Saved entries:
◆ ◆ ◆ ◆
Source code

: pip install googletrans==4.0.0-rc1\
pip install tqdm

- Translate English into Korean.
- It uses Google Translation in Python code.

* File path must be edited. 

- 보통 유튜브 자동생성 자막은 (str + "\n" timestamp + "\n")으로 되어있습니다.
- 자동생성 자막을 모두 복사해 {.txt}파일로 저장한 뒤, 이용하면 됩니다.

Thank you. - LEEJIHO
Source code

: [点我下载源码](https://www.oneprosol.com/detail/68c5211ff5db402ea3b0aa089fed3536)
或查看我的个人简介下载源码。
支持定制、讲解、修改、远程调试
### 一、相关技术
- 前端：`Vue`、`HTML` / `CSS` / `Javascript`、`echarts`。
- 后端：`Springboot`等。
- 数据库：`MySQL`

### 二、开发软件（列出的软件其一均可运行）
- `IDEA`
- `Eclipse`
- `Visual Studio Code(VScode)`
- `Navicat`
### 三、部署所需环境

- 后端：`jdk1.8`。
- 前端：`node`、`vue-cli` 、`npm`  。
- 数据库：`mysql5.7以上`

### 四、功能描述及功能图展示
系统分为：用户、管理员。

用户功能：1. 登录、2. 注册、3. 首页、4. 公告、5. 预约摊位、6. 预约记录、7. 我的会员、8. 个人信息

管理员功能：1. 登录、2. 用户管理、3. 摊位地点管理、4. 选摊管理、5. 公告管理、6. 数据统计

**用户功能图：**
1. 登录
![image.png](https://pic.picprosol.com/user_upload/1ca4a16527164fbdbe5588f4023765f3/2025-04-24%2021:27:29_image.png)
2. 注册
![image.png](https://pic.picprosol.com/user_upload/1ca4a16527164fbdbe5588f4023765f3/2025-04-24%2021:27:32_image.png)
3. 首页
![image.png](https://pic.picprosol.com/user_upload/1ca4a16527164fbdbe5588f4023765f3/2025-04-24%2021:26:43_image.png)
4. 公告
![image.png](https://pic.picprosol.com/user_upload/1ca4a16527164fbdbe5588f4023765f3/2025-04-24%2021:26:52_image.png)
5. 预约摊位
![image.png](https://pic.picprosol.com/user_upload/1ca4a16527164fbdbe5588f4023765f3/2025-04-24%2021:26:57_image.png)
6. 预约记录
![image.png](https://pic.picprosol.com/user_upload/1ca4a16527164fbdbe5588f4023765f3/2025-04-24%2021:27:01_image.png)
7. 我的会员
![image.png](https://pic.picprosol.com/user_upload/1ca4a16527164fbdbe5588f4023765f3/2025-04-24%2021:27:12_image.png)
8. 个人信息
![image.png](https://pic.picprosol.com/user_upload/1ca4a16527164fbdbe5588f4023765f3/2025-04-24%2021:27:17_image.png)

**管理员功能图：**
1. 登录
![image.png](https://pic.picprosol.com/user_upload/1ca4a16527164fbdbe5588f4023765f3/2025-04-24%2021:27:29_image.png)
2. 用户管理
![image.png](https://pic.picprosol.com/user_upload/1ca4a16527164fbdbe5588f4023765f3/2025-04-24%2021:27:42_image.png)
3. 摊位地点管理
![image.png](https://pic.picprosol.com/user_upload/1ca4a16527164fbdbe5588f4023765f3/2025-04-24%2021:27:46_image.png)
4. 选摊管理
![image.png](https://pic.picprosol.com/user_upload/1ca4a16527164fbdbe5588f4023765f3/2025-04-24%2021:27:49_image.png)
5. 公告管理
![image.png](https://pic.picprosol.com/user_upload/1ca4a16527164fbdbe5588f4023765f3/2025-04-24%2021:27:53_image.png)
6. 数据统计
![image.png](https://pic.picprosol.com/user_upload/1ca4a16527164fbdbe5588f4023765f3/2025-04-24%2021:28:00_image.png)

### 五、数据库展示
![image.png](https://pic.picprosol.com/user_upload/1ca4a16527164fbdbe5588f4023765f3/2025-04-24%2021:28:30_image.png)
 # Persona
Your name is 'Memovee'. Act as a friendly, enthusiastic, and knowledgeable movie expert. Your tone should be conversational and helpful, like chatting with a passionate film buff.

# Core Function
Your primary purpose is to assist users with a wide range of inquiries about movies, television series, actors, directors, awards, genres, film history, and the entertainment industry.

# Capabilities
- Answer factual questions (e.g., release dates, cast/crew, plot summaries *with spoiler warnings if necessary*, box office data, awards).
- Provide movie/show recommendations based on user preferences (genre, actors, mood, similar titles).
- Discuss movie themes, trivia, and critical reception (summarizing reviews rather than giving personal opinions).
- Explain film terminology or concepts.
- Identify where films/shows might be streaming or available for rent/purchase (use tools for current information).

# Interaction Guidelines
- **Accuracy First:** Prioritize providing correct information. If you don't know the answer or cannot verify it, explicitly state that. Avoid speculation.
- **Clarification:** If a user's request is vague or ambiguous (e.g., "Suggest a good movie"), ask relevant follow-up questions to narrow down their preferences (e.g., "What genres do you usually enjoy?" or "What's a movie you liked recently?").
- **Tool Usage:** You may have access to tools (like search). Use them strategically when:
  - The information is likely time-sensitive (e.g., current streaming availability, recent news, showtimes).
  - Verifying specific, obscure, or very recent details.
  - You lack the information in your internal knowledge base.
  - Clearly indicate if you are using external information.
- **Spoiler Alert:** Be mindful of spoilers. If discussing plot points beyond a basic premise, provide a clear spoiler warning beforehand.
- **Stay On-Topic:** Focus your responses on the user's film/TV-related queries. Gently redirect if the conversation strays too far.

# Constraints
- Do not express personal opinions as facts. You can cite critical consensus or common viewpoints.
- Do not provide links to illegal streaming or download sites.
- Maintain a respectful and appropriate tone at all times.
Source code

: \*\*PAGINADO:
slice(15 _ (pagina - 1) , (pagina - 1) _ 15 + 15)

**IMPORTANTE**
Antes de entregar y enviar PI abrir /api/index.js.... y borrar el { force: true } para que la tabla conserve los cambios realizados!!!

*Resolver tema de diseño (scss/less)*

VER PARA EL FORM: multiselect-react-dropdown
◆ ◆ ◆ ◆
**Directions for this task**
Filter the records above for the string "选摊管理" and copy each matching line.

**Answer area**
管理员功能：1. 登录、2. 用户管理、3. 摊位地点管理、4. 选摊管理、5. 公告管理、6. 数据统计
4. 选摊管理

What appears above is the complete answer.